## WHAT THE TASK REQUIRES
Search the material below for lines containing the string "repository", and copy every one you find.

## AVAILABLE DATA

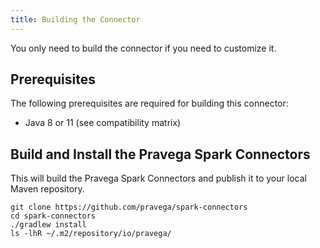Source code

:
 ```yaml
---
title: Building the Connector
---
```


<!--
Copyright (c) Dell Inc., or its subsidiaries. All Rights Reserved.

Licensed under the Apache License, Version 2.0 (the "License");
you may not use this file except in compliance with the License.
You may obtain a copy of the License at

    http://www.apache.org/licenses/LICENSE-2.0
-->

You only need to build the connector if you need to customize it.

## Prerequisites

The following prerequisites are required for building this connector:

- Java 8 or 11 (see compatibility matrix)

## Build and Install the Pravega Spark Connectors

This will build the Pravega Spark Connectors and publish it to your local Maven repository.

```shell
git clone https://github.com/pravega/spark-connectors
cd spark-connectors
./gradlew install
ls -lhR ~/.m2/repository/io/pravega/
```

...

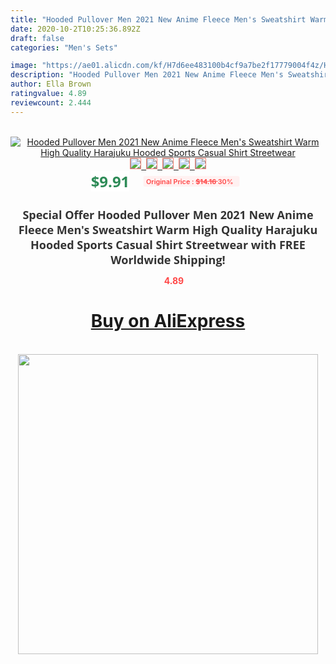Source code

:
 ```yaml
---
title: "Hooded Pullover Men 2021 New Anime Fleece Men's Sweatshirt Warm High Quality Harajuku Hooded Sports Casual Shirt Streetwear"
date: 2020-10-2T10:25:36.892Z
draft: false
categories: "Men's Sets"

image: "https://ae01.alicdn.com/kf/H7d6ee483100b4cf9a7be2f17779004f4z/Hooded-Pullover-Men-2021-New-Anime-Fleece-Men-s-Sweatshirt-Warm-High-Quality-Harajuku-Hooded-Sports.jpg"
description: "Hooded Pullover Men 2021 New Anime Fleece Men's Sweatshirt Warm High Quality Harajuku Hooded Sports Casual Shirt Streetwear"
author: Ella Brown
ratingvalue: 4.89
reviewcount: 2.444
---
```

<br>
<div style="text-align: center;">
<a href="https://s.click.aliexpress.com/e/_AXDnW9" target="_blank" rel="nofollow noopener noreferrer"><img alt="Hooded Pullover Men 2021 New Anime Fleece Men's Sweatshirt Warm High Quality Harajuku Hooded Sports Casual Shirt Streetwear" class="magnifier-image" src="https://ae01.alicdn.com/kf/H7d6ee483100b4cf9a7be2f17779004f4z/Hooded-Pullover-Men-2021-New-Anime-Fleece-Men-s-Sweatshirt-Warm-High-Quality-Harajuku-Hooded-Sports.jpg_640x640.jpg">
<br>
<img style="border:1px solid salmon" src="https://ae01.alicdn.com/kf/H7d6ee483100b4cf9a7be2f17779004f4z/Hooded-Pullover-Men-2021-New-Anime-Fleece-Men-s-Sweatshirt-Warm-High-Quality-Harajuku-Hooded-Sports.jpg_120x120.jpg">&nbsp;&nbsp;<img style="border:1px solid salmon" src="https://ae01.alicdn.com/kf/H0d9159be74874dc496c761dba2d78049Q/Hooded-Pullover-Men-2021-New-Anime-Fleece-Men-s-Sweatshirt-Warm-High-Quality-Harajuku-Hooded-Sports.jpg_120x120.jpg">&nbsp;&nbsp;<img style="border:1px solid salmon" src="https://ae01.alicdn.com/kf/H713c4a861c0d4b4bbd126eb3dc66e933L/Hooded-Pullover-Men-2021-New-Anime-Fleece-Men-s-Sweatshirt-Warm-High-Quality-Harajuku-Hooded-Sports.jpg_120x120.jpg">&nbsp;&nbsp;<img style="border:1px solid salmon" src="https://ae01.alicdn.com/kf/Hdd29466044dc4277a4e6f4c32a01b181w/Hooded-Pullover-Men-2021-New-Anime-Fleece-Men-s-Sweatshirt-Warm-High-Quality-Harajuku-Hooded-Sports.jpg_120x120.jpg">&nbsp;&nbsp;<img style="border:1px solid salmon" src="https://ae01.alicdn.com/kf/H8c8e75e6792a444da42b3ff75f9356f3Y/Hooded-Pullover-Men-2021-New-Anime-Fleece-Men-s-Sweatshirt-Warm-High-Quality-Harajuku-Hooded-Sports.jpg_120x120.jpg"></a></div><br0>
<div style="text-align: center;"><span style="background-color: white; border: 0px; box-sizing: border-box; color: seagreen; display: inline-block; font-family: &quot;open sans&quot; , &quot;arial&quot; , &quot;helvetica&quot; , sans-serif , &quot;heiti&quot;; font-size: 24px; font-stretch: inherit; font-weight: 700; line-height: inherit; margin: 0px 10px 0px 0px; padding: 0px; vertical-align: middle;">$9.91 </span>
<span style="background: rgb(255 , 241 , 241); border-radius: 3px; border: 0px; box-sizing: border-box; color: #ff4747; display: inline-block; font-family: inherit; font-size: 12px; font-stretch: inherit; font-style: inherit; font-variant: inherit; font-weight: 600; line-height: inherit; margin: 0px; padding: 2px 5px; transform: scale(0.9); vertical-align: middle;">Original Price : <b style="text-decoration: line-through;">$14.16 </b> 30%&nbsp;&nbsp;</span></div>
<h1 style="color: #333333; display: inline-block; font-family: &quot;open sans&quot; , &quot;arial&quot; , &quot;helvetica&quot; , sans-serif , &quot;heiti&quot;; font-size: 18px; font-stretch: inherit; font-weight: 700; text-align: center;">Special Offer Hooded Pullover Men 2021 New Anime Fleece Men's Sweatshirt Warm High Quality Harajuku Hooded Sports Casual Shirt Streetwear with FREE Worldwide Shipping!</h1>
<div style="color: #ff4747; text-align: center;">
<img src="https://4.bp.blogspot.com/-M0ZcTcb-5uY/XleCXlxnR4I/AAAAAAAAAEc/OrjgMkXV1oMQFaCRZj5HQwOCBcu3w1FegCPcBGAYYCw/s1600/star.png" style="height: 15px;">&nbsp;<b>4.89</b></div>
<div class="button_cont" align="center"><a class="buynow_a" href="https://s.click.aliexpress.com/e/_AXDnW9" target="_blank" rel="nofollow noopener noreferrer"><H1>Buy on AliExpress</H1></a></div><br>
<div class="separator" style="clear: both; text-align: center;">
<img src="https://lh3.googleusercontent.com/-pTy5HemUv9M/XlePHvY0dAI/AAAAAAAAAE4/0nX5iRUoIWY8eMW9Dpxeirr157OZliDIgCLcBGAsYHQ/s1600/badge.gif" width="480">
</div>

## WRITTEN RESPONSE
This will build the Pravega Spark Connectors and publish it to your local Maven repository.
ls -lhR ~/.m2/repository/io/pravega/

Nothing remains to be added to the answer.